Poll: Residents proud of Wood River Valley, but challenges loom | Blaine County

Access to the outdoors and community values ​​are major assets to living in the Wood River Valley, but some residents worry about their long-term quality of life, according to a 2022 survey by Visit Sun Valley In the region.

The resident survey, which probed a range of complex topics, was conducted in March and April 2022 by the marketing agency to better understand the opinions and priorities of area residents. An invitation to participate in the survey was mailed to a random sample of residents based on registered voter rolls, as well as to seasonal residents based on Blaine County Assessor records. The total number of surveys received to date is 1,433, of which 76% are year-round residents and 24% seasonal/part-time residents.

The survey revealed that residents are proud of the Wood River Valley as a place to live. Both full-time residents and seasonal residents voted overwhelmingly that they were likely to welcome visitors to their homes and recommend trips to the area to friends and family.

The survey assessed the quality of life experienced by residents, as 18 factors contributing to quality of life were probed. There was a strong consensus among Residents and Seasonal Residents on many of the most important factors in the ranking order, including:

  1. Access to outdoor activities and experiences
  2. Small town/sense of community
  3. Quality of recreation facilities and programs
  4. Local events and festivals
  5. Vibrant/high-energy community
  6. Arts/culture/entertainment

According to the findings, many of those citing “decline” are long-time local residents and landowners, especially those who have lived in the area for more than 20 years. This set of Valley residents is particularly likely to identify overcrowding, trail use and access as challenges. While this group citing declining quality of life is not a majority, it expresses widely shared views, Visit Sun Valley representatives told Blaine County commissioners at a regular meeting this week.

The survey also found that residents who are generally dependent on the local economy were more likely to say their quality of life is declining. When asked what were the biggest impact or challenges currently affecting respondents personally, service industry staffing and housing challenges were paramount. Housing availability and house prices were seen as a particularly big challenge for full-time residents. This theme of labor and staffing issues and housing affordability issues was also relatively common in open-ended survey responses.

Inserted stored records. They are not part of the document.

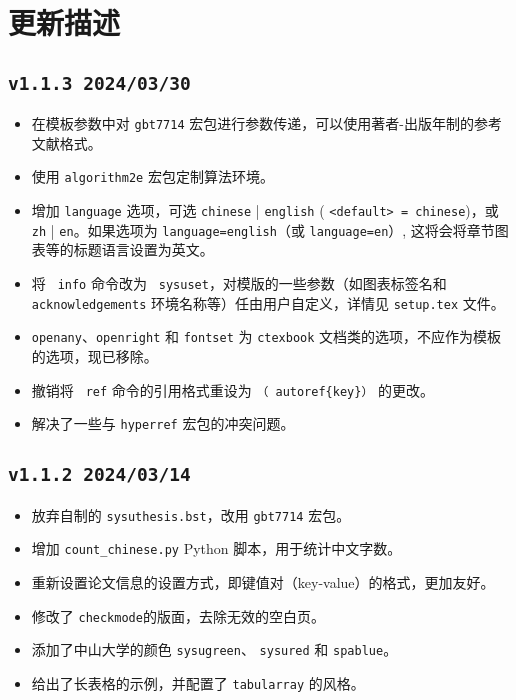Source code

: \chapter{更新描述}

\section*{\texttt{v1.1.3 2024/03/30}}
\begin{itemize}
    \item 在模板参数中对 \texttt{gbt7714} 宏包进行参数传递，可以使用著者-出版年制的参考文献格式。
    \item 使用 \texttt{algorithm2e} 宏包定制算法环境。
    \item 增加 \texttt{language} 选项，可选 \texttt{chinese} | \texttt{english} ( \texttt{<default> = chinese})，或 \texttt{zh} | \texttt{en}。如果选项为 \texttt{language=english}（或 \texttt{language=en}）, 这将会将章节图表等的标题语言设置为英文。
    \item 将 \texttt{ info} 命令改为 \texttt{ sysuset}，对模版的一些参数（如图表标签名和 \\ \texttt{acknowledgements} 环境名称等）任由用户自定义，详情见 \texttt{setup.tex} 文件。
    \item \texttt{openany}、\texttt{openright} 和 \texttt{fontset} 为 \texttt{ctexbook} 文档类的选项，不应作为模板的选项，现已移除。
    \item 撤销将 \texttt{ ref} 命令的引用格式重设为 \texttt{（ autoref\{key\}）} 的更改。
    \item 解决了一些与 \texttt{hyperref} 宏包的冲突问题。
\end{itemize}

\section*{\texttt{v1.1.2 2024/03/14}}
\begin{itemize}
    \item 放弃自制的 \texttt{sysuthesis.bst}，改用 \texttt{gbt7714} 宏包。
    \item 增加  \texttt{count\_chinese.py} Python 脚本，用于统计中文字数。
    \item 重新设置论文信息的设置方式，即键值对（key-value）的格式，更加友好。
    \item 修改了 \texttt{checkmode}的版面，去除无效的空白页。
    \item 添加了中山大学的颜色 \texttt{sysugreen}、 \texttt{sysured} 和 \texttt{spablue}。
    \item 给出了长表格的示例，并配置了 \texttt{tabularray} 的风格。
\end{itemize}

Respondents also provided feedback on challenges that should receive more attention from local leaders. Water scarcity, available accommodation and overcrowding/overtourism were the most identified. While the tourism-based economy is generally supported and valued, a majority of respondents are also concerned about change.

Although overcrowding is an issue for many, opinions differ on whether respondents would be “willing to pay more tax for local services if it meant fewer visitors to the area”. These opinions are also shared by full-time residents and seasonal residents.

According to Visit Sun Valley, the results of this survey show that “future discussions and actions will require balancing shared values ​​and differences of opinion between the challenges of a visitor economy and the impacts that visitors and residents create”.